AIM OF THE TASK> Repeat every record exactly, but keep images out of the copy.

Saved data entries

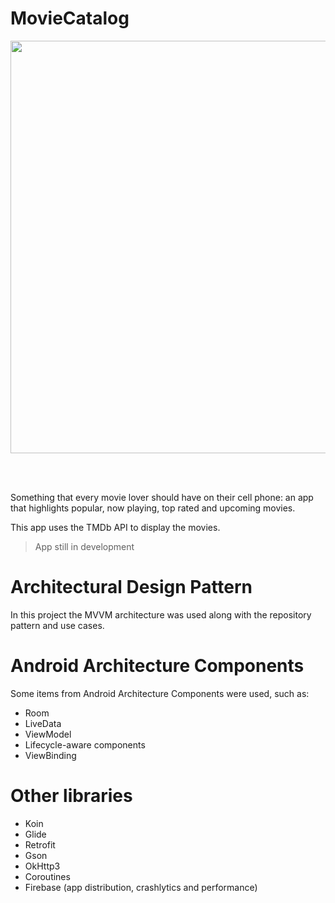 # MovieCatalog


<p align="center">
  <img src="https://user-images.githubusercontent.com/41158713/90835529-43424b00-e323-11ea-9842-738c4318b2c3.png" width="660">
</p>

<br/>
<br/>

Something that every movie lover should have on their cell phone: an app that highlights popular, now playing, top rated and upcoming movies.

This app uses the TMDb API to display the movies.

> App still in development

# Architectural Design Pattern
In this project the MVVM architecture was used along with the repository pattern and use cases.

# Android Architecture Components
Some items from Android Architecture Components were used, such as:
- Room
- LiveData
- ViewModel
- Lifecycle-aware components
- ViewBinding

# Other libraries
- Koin
- Glide
- Retrofit
- Gson
- OkHttp3
- Coroutines
- Firebase (app distribution, crashlytics and performance)
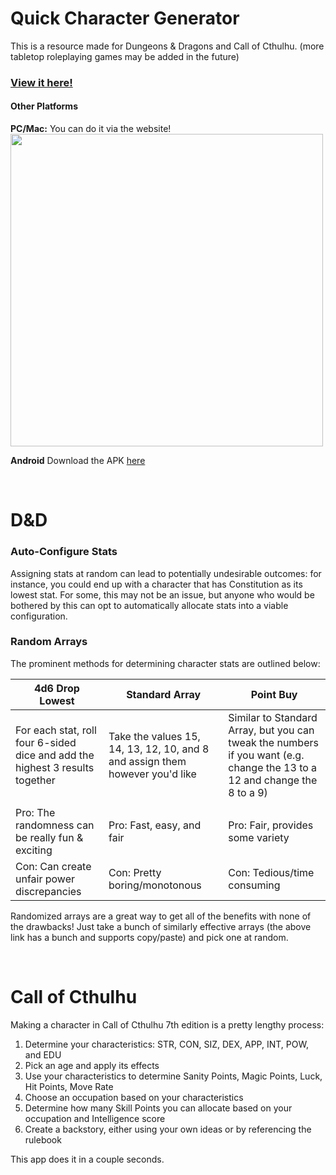 # Quick Character Generator

This is a resource made for Dungeons & Dragons and Call of Cthulhu. (more tabletop roleplaying games may be added in the future)

### [View it here!](https://wilsonna1.github.io/) 

#### Other Platforms

**PC/Mac:** You can do it via the website!  
<img src="https://i.redd.it/fffnjibpkir61.png" width="500" />

**Android** Download the APK [here](https://drive.google.com/file/d/1ey2k9wQFjwB3eyQKq-sv2dZ5d4OwX2JG/view?usp=sharing)

<br>

# D&D

### Auto-Configure Stats

Assigning stats at random can lead to potentially undesirable outcomes: for instance, you could end up with a character that has Constitution as its lowest stat. For some, this may not be an issue, but anyone who would be bothered by this can opt to automatically allocate stats into a viable configuration.

### Random Arrays

The prominent methods for determining character stats are outlined below:

| 4d6 Drop Lowest | Standard Array | Point Buy |
|---|---|---|
| For each stat, roll four 6-sided dice and add the highest 3 results together | Take the values 15, 14, 13, 12, 10, and 8 and assign them however you'd like | Similar to Standard Array, but you can tweak the numbers if you want (e.g. change the 13 to a 12 and change the 8 to a 9) |
|   |   |   |
| Pro: The randomness can be really fun & exciting | Pro: Fast, easy, and fair | Pro: Fair, provides some variety |
| Con: Can create unfair power discrepancies | Con: Pretty boring/monotonous | Con: Tedious/time consuming |

Randomized arrays are a great way to get all of the benefits with none of the drawbacks! Just take a bunch of similarly effective arrays (the above link has a bunch and supports copy/paste) and pick one at random.

<br>

# Call of Cthulhu

Making a character in Call of Cthulhu 7th edition is a pretty lengthy process:

1. Determine your characteristics: STR, CON, SIZ, DEX, APP, INT, POW, and EDU
2. Pick an age and apply its effects
3. Use your characteristics to determine Sanity Points, Magic Points, Luck, Hit Points, Move Rate
4. Choose an occupation based on your characteristics
5. Determine how many Skill Points you can allocate based on your occupation and Intelligence score
6. Create a backstory, either using your own ideas or by referencing the rulebook

This app does it in a couple seconds.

EXERCISE OUTPUT>
 # MovieCatalog


<p align="center">
  <img src="https://user-images.githubusercontent.com/41158713/90835529-43424b00-e323-11ea-9842-738c4318b2c3.png" width="660">
</p>

<br/>
<br/>

Something that every movie lover should have on their cell phone: an app that highlights popular, now playing, top rated and upcoming movies.

This app uses the TMDb API to display the movies.

> App still in development

# Architectural Design Pattern
In this project the MVVM architecture was used along with the repository pattern and use cases.

# Android Architecture Components
Some items from Android Architecture Components were used, such as:
- Room
- LiveData
- ViewModel
- Lifecycle-aware components
- ViewBinding

# Other libraries
- Koin
- Glide
- Retrofit
- Gson
- OkHttp3
- Coroutines
- Firebase (app distribution, crashlytics and performance)
 # Quick Character Generator

This is a resource made for Dungeons & Dragons and Call of Cthulhu. (more tabletop roleplaying games may be added in the future)

### [View it here!](https://wilsonna1.github.io/) 

#### Other Platforms

**PC/Mac:** You can do it via the website!  
<img src="https://i.redd.it/fffnjibpkir61.png" width="500" />

**Android** Download the APK [here](https://drive.google.com/file/d/1ey2k9wQFjwB3eyQKq-sv2dZ5d4OwX2JG/view?usp=sharing)

<br>

# D&D

### Auto-Configure Stats

Assigning stats at random can lead to potentially undesirable outcomes: for instance, you could end up with a character that has Constitution as its lowest stat. For some, this may not be an issue, but anyone who would be bothered by this can opt to automatically allocate stats into a viable configuration.

### Random Arrays

The prominent methods for determining character stats are outlined below:

| 4d6 Drop Lowest | Standard Array | Point Buy |
|---|---|---|
| For each stat, roll four 6-sided dice and add the highest 3 results together | Take the values 15, 14, 13, 12, 10, and 8 and assign them however you'd like | Similar to Standard Array, but you can tweak the numbers if you want (e.g. change the 13 to a 12 and change the 8 to a 9) |
|   |   |   |
| Pro: The randomness can be really fun & exciting | Pro: Fast, easy, and fair | Pro: Fair, provides some variety |
| Con: Can create unfair power discrepancies | Con: Pretty boring/monotonous | Con: Tedious/time consuming |

Randomized arrays are a great way to get all of the benefits with none of the drawbacks! Just take a bunch of similarly effective arrays (the above link has a bunch and supports copy/paste) and pick one at random.

<br>

# Call of Cthulhu

Making a character in Call of Cthulhu 7th edition is a pretty lengthy process:

1. Determine your characteristics: STR, CON, SIZ, DEX, APP, INT, POW, and EDU
2. Pick an age and apply its effects
3. Use your characteristics to determine Sanity Points, Magic Points, Luck, Hit Points, Move Rate
4. Choose an occupation based on your characteristics
5. Determine how many Skill Points you can allocate based on your occupation and Intelligence score
6. Create a backstory, either using your own ideas or by referencing the rulebook

This app does it in a couple seconds.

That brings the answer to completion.